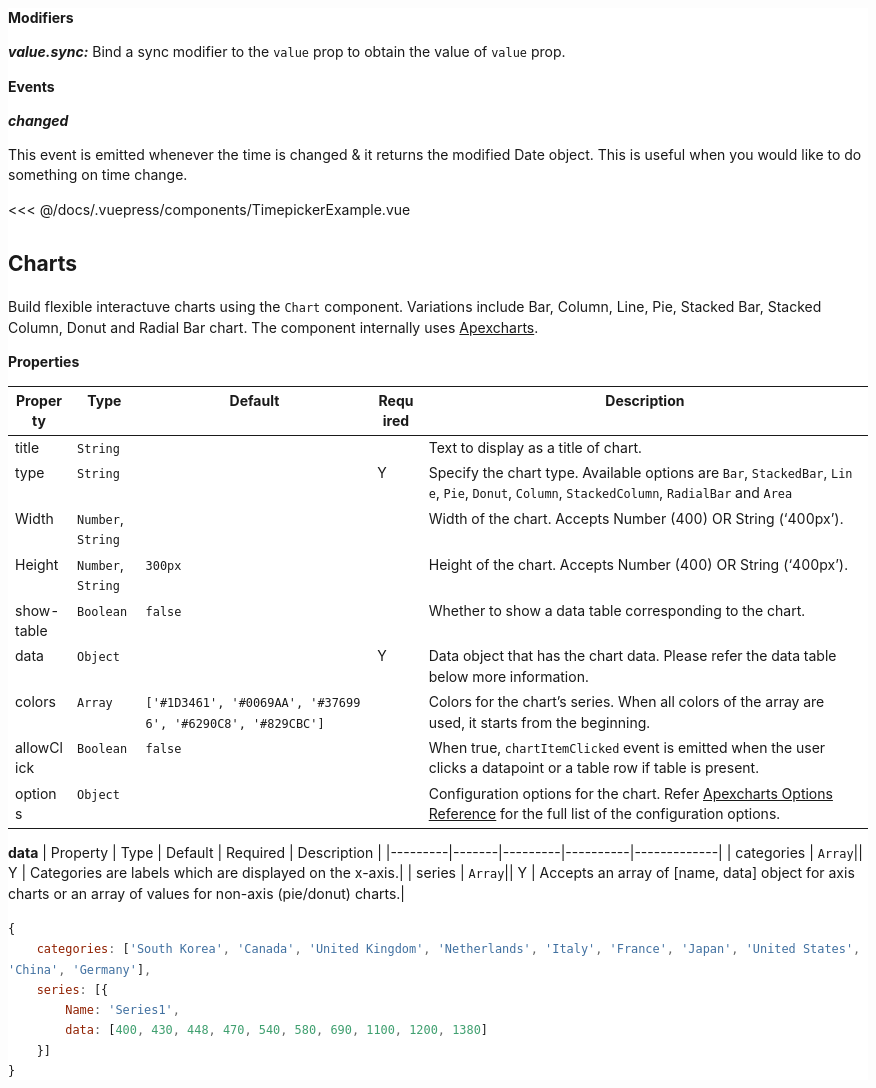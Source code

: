 
**Modifiers**

**_value.sync:_** Bind a sync modifier to the `value` prop to obtain the value of `value` prop.

**Events**

**_changed_**

This event is emitted whenever the time is changed & it returns the modified Date object. This is useful when you would like to do something on time change.

<SplitTab>
  <TimepickerExample slot="example"/>
  <<< @/docs/.vuepress/components/TimepickerExample.vue
</SplitTab>

## Charts

Build flexible interactuve charts using the `Chart` component. Variations include Bar, Column, Line, Pie, Stacked Bar, Stacked Column, Donut and Radial Bar chart. The component internally uses [Apexcharts](https://apexcharts.com/).

**Properties**

| Property   | Type               | Default                                                   | Required | Description                                                                                                                                                     |
| ---------- | ------------------ | --------------------------------------------------------- | -------- | --------------------------------------------------------------------------------------------------------------------------------------------------------------- |
| title      | `String`           |                                                           |          | Text to display as a title of chart.                                                                                                                            |
| type       | `String`           |                                                           | Y        | Specify the chart type. Available options are `Bar`, `StackedBar`, `Line`, `Pie`, `Donut`, `Column`, `StackedColumn`, `RadialBar` and `Area`                    |
| Width      | `Number`, `String` |                                                           |          | Width of the chart. Accepts Number (400) OR String (‘400px’).                                                                                                   |
| Height     | `Number`, `String` | `300px`                                                   |          | Height of the chart. Accepts Number (400) OR String (‘400px’).                                                                                                  |
| show-table | `Boolean`          | `false`                                                   |          | Whether to show a data table corresponding to the chart.                                                                                                        |
| data       | `Object`           |                                                           | Y        | Data object that has the chart data. Please refer the data table below more information.                                                                        |
| colors     | `Array`            | `['#1D3461', '#0069AA', '#376996', '#6290C8', '#829CBC']` |          | Colors for the chart’s series. When all colors of the array are used, it starts from the beginning.                                                             |
| allowClick | `Boolean`          | `false`                                                   |          | When true, `chartItemClicked` event is emitted when the user clicks a datapoint or a table row if table is present.                                             |
| options    | `Object`           |                                                           |          | Configuration options for the chart. Refer [Apexcharts Options Reference](https://apexcharts.com/docs/options/) for the full list of the configuration options. |

**data**
| Property | Type | Default | Required | Description |
|---------|-------|---------|----------|-------------|
| categories | `Array`|| Y | Categories are labels which are displayed on the x-axis.|
| series | `Array`|| Y | Accepts an array of [name, data] object for axis charts or an array of values for non-axis (pie/donut) charts.|

```js
{
    categories: ['South Korea', 'Canada', 'United Kingdom', 'Netherlands', 'Italy', 'France', 'Japan', 'United States', 'China', 'Germany'],
    series: [{
        Name: 'Series1',
        data: [400, 430, 448, 470, 540, 580, 690, 1100, 1200, 1380]
    }]
}
```

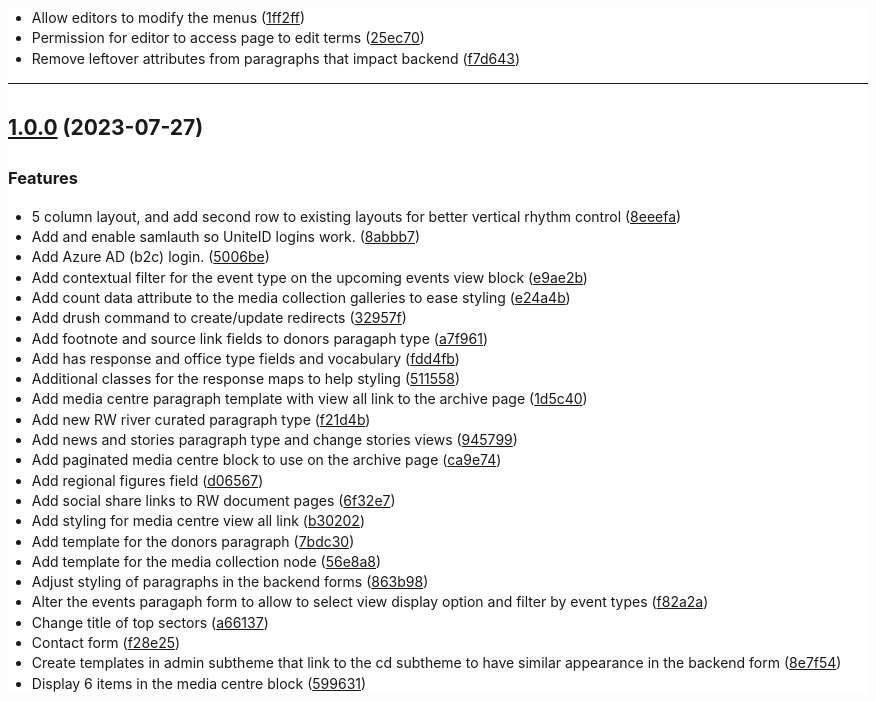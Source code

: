 * Allow editors to modify the menus ([1ff2ff](https://github.com/UN-OCHA/unocha-site/commit/1ff2ff37143b6bf7bee344478db7ffe7fc7a8602))
* Permission for editor to access page to edit terms ([25ec70](https://github.com/UN-OCHA/unocha-site/commit/25ec70983a71bc6b023b1f4160dadeaa096d2554))
* Remove leftover attributes from paragraphs that impact backend ([f7d643](https://github.com/UN-OCHA/unocha-site/commit/f7d64388c79b077192e7f9c2a37eb553d35032ea))


---

## [1.0.0](https://github.com/UN-OCHA/unocha-site/compare/v0.0.1...v1.0.0) (2023-07-27)

### Features

* 5 column layout, and add second row to existing layouts for better vertical rhythm control ([8eeefa](https://github.com/UN-OCHA/unocha-site/commit/8eeefa052b201a58c6ceba9d1e096b3fdf934afb))
* Add and enable samlauth so UniteID logins work. ([8abbb7](https://github.com/UN-OCHA/unocha-site/commit/8abbb79c41203ee6dafa66829f4e8b5a58d1b302))
* Add Azure AD (b2c) login. ([5006be](https://github.com/UN-OCHA/unocha-site/commit/5006be3927d735a24fa8e14b5c0887a61cb61d6f))
* Add contextual filter for the event type on the upcoming events view block ([e9ae2b](https://github.com/UN-OCHA/unocha-site/commit/e9ae2b95b49f90d51a6b6a9fc8435b39304e5e80))
* Add count data attribute to the media collection galleries to ease styling ([e24a4b](https://github.com/UN-OCHA/unocha-site/commit/e24a4b768e1114e2f876091b3b9d8d467280c3f2))
* Add drush command to create/update redirects ([32957f](https://github.com/UN-OCHA/unocha-site/commit/32957f18da38e1c492f9775020ad2083bcaa8400))
* Add footnote and source link fields to donors paragaph type ([a7f961](https://github.com/UN-OCHA/unocha-site/commit/a7f961ac281bf782243a9f44f069385dae46d8d8))
* Add has response and office type fields and vocabulary ([fdd4fb](https://github.com/UN-OCHA/unocha-site/commit/fdd4fb5d7cc4e33e6f3eb21f8085bb63c756405a))
* Additional classes for the response maps to help styling ([511558](https://github.com/UN-OCHA/unocha-site/commit/511558c56198d8f7615653894791565ef7d6a81e))
* Add media centre paragraph template with view all link to the archive page ([1d5c40](https://github.com/UN-OCHA/unocha-site/commit/1d5c4076b3caaccb0e396a913a9fc0a2a8db2e0c))
* Add new RW river curated paragraph type ([f21d4b](https://github.com/UN-OCHA/unocha-site/commit/f21d4b26a9c2bd1c93bf084c75b34259aef305b8))
* Add news and stories paragraph type and change stories views ([945799](https://github.com/UN-OCHA/unocha-site/commit/9457998801646133079f5df8898c95987fbdf06f))
* Add paginated media centre block to use on the archive page ([ca9e74](https://github.com/UN-OCHA/unocha-site/commit/ca9e7493b23238579bc29a2372e25a444880d765))
* Add regional figures field ([d06567](https://github.com/UN-OCHA/unocha-site/commit/d065670ae8ac8219bce02ef0b626365a0d2671b2))
* Add social share links to RW document pages ([6f32e7](https://github.com/UN-OCHA/unocha-site/commit/6f32e71a22a3118d352710d2729e8df6e726d423))
* Add styling for media centre view all link ([b30202](https://github.com/UN-OCHA/unocha-site/commit/b302022da372e88287f2ddf45c31d6262657980d))
* Add template for the donors paragraph ([7bdc30](https://github.com/UN-OCHA/unocha-site/commit/7bdc303c8ab358bf493c44cb5b52b6d2ef7e423c))
* Add template for the media collection node ([56e8a8](https://github.com/UN-OCHA/unocha-site/commit/56e8a8a7ac98f81d87e01884ae102ba8ebab9619))
* Adjust styling of paragraphs in the backend forms ([863b98](https://github.com/UN-OCHA/unocha-site/commit/863b985588b2fe23c8256205c0e7203bcdcde298))
* Alter the events paragaph form to allow to select view display option and filter by event types ([f82a2a](https://github.com/UN-OCHA/unocha-site/commit/f82a2a05d77e95e960beb3d04bb5b7665d74e755))
* Change title of top sectors ([a66137](https://github.com/UN-OCHA/unocha-site/commit/a6613726ab6026aee19d787b8a257fe746e9b973))
* Contact form ([f28e25](https://github.com/UN-OCHA/unocha-site/commit/f28e2508a665d08e4e79c7a357f052be72c3893f))
* Create templates in admin subtheme that link to the cd subtheme to have similar appearance in the backend form ([8e7f54](https://github.com/UN-OCHA/unocha-site/commit/8e7f54066f7167e75e754cc6b8f5c371807a4470))
* Display 6 items in the media centre block ([599631](https://github.com/UN-OCHA/unocha-site/commit/599631f923995688a1e85f970f8345fc0f807ea2))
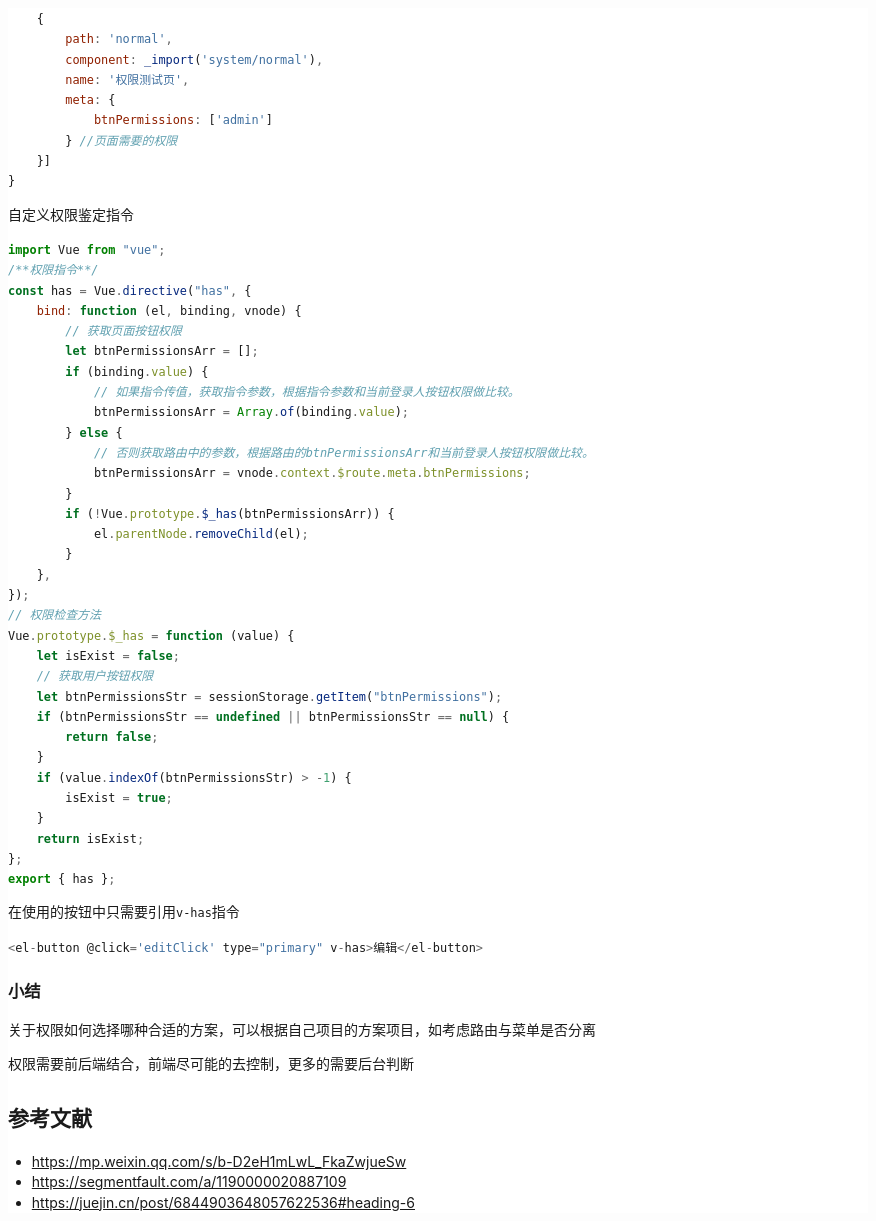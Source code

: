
 ```js
    {
        path: 'normal',
        component: _import('system/normal'),
        name: '权限测试页',
        meta: {
            btnPermissions: ['admin']
        } //页面需要的权限
    }]
}
```

自定义权限鉴定指令

```js
import Vue from "vue";
/**权限指令**/
const has = Vue.directive("has", {
	bind: function (el, binding, vnode) {
		// 获取页面按钮权限
		let btnPermissionsArr = [];
		if (binding.value) {
			// 如果指令传值，获取指令参数，根据指令参数和当前登录人按钮权限做比较。
			btnPermissionsArr = Array.of(binding.value);
		} else {
			// 否则获取路由中的参数，根据路由的btnPermissionsArr和当前登录人按钮权限做比较。
			btnPermissionsArr = vnode.context.$route.meta.btnPermissions;
		}
		if (!Vue.prototype.$_has(btnPermissionsArr)) {
			el.parentNode.removeChild(el);
		}
	},
});
// 权限检查方法
Vue.prototype.$_has = function (value) {
	let isExist = false;
	// 获取用户按钮权限
	let btnPermissionsStr = sessionStorage.getItem("btnPermissions");
	if (btnPermissionsStr == undefined || btnPermissionsStr == null) {
		return false;
	}
	if (value.indexOf(btnPermissionsStr) > -1) {
		isExist = true;
	}
	return isExist;
};
export { has };
```

在使用的按钮中只需要引用`v-has`指令

```js
<el-button @click='editClick' type="primary" v-has>编辑</el-button>
```

### 小结

关于权限如何选择哪种合适的方案，可以根据自己项目的方案项目，如考虑路由与菜单是否分离

权限需要前后端结合，前端尽可能的去控制，更多的需要后台判断

## 参考文献

- https://mp.weixin.qq.com/s/b-D2eH1mLwL_FkaZwjueSw
- https://segmentfault.com/a/1190000020887109
- https://juejin.cn/post/6844903648057622536#heading-6
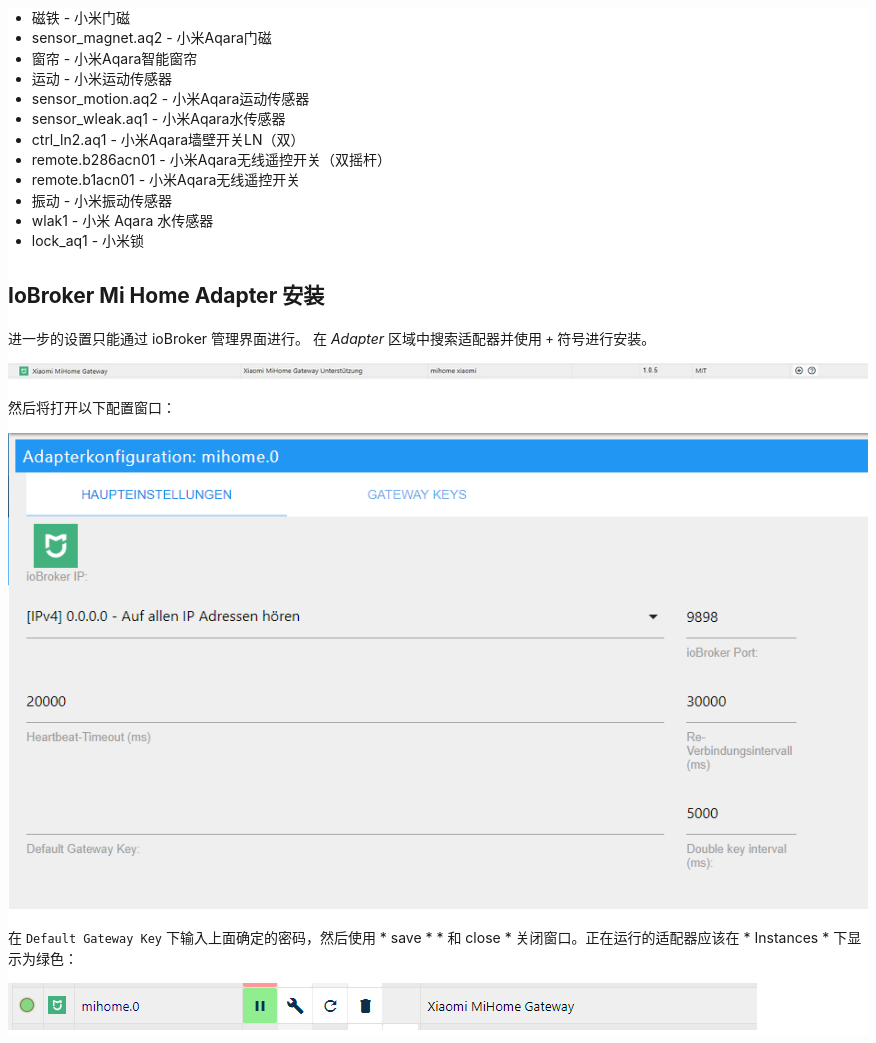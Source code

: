 - 磁铁 - 小米门磁
- sensor_magnet.aq2 - 小米Aqara门磁
- 窗帘 - 小米Aqara智能窗帘
- 运动 - 小米运动传感器
- sensor_motion.aq2 - 小米Aqara运动传感器
- sensor_wleak.aq1 - 小米Aqara水传感器
- ctrl_ln2.aq1 - 小米Aqara墙壁开关LN（双）
- remote.b286acn01 - 小米Aqara无线遥控开关（双摇杆）
- remote.b1acn01 - 小米Aqara无线遥控开关
- 振动 - 小米振动传感器
- wlak1 - 小米 Aqara 水传感器
- lock_aq1 - 小米锁

## IoBroker Mi Home Adapter 安装
进一步的设置只能通过 ioBroker 管理界面进行。
在 *Adapter* 区域中搜索适配器并使用 `+` 符号进行安装。

![标识](../../../de/adapterref/iobroker.mihome/media/Adapter.png)

然后将打开以下配置窗口：

![标识](../../../de/adapterref/iobroker.mihome/media/Adapterconfig1.PNG)

在 `Default Gateway Key` 下输入上面确定的密码，然后使用 * save * * 和 close * 关闭窗口。正在运行的适配器应该在 * Instances * 下显示为绿色：

![标识](../../../de/adapterref/iobroker.mihome/media/Instanz.PNG)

-.-.-

WHAT YOU HAVE TO DO
Since only part of the listing is wanted, copy exactly the lines from the one holding "<<< @/docs/.vuepress/components/TimepickerExample.vue" to the one holding "Height of the", both included.

RESPONSE TO THE TASK
  <<< @/docs/.vuepress/components/TimepickerExample.vue
</SplitTab>

## Charts

Build flexible interactuve charts using the `Chart` component. Variations include Bar, Column, Line, Pie, Stacked Bar, Stacked Column, Donut and Radial Bar chart. The component internally uses [Apexcharts](https://apexcharts.com/).

**Properties**

| Property   | Type               | Default                                                   | Required | Description                                                                                                                                                     |
| ---------- | ------------------ | --------------------------------------------------------- | -------- | --------------------------------------------------------------------------------------------------------------------------------------------------------------- |
| title      | `String`           |                                                           |          | Text to display as a title of chart.                                                                                                                            |
| type       | `String`           |                                                           | Y        | Specify the chart type. Available options are `Bar`, `StackedBar`, `Line`, `Pie`, `Donut`, `Column`, `StackedColumn`, `RadialBar` and `Area`                    |
| Width      | `Number`, `String` |                                                           |          | Width of the chart. Accepts Number (400) OR String (‘400px’).                                                                                                   |
| Height     | `Number`, `String` | `300px`                                                   |          | Height of the chart. Accepts Number (400) OR String (‘400px’).                                                                                                  |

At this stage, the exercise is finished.